___ Material provided

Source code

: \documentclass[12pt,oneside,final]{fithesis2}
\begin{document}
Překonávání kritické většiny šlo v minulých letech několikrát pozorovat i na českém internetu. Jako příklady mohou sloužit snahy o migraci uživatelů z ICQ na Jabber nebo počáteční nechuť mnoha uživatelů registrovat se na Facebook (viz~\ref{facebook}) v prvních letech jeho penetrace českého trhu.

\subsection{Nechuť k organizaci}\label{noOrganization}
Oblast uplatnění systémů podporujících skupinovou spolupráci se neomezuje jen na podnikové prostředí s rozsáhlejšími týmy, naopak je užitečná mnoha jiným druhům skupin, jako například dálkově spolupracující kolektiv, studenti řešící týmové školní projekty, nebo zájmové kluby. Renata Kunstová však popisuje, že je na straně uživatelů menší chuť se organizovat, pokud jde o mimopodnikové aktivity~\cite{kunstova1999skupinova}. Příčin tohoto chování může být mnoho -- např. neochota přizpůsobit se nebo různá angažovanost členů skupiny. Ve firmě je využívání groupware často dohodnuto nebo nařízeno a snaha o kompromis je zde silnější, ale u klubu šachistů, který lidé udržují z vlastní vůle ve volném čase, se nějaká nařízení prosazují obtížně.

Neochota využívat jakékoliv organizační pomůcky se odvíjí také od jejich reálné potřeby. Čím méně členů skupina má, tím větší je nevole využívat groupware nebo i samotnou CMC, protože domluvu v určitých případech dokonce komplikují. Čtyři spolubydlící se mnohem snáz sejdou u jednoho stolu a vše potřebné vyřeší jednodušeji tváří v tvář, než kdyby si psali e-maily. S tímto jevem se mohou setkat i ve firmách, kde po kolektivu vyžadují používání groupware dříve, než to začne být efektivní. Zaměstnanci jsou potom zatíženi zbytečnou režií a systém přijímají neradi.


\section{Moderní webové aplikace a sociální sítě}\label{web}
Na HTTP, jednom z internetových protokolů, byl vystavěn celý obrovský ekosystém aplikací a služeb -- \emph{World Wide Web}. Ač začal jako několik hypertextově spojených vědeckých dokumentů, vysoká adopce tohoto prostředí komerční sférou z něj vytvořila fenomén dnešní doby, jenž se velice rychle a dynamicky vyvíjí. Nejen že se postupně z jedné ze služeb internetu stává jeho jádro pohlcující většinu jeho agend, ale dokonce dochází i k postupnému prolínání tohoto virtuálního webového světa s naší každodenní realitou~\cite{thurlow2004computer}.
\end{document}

______

Directions: In full and without alteration, copy the entries.

Result of the exercise:
Source code

: \documentclass[12pt,oneside,final]{fithesis2}
\begin{document}
Překonávání kritické většiny šlo v minulých letech několikrát pozorovat i na českém internetu. Jako příklady mohou sloužit snahy o migraci uživatelů z ICQ na Jabber nebo počáteční nechuť mnoha uživatelů registrovat se na Facebook (viz~\ref{facebook}) v prvních letech jeho penetrace českého trhu.

\subsection{Nechuť k organizaci}\label{noOrganization}
Oblast uplatnění systémů podporujících skupinovou spolupráci se neomezuje jen na podnikové prostředí s rozsáhlejšími týmy, naopak je užitečná mnoha jiným druhům skupin, jako například dálkově spolupracující kolektiv, studenti řešící týmové školní projekty, nebo zájmové kluby. Renata Kunstová však popisuje, že je na straně uživatelů menší chuť se organizovat, pokud jde o mimopodnikové aktivity~\cite{kunstova1999skupinova}. Příčin tohoto chování může být mnoho -- např. neochota přizpůsobit se nebo různá angažovanost členů skupiny. Ve firmě je využívání groupware často dohodnuto nebo nařízeno a snaha o kompromis je zde silnější, ale u klubu šachistů, který lidé udržují z vlastní vůle ve volném čase, se nějaká nařízení prosazují obtížně.

Neochota využívat jakékoliv organizační pomůcky se odvíjí také od jejich reálné potřeby. Čím méně členů skupina má, tím větší je nevole využívat groupware nebo i samotnou CMC, protože domluvu v určitých případech dokonce komplikují. Čtyři spolubydlící se mnohem snáz sejdou u jednoho stolu a vše potřebné vyřeší jednodušeji tváří v tvář, než kdyby si psali e-maily. S tímto jevem se mohou setkat i ve firmách, kde po kolektivu vyžadují používání groupware dříve, než to začne být efektivní. Zaměstnanci jsou potom zatíženi zbytečnou režií a systém přijímají neradi.


\section{Moderní webové aplikace a sociální sítě}\label{web}
Na HTTP, jednom z internetových protokolů, byl vystavěn celý obrovský ekosystém aplikací a služeb -- \emph{World Wide Web}. Ač začal jako několik hypertextově spojených vědeckých dokumentů, vysoká adopce tohoto prostředí komerční sférou z něj vytvořila fenomén dnešní doby, jenž se velice rychle a dynamicky vyvíjí. Nejen že se postupně z jedné ze služeb internetu stává jeho jádro pohlcující většinu jeho agend, ale dokonce dochází i k postupnému prolínání tohoto virtuálního webového světa s naší každodenní realitou~\cite{thurlow2004computer}.
\end{document}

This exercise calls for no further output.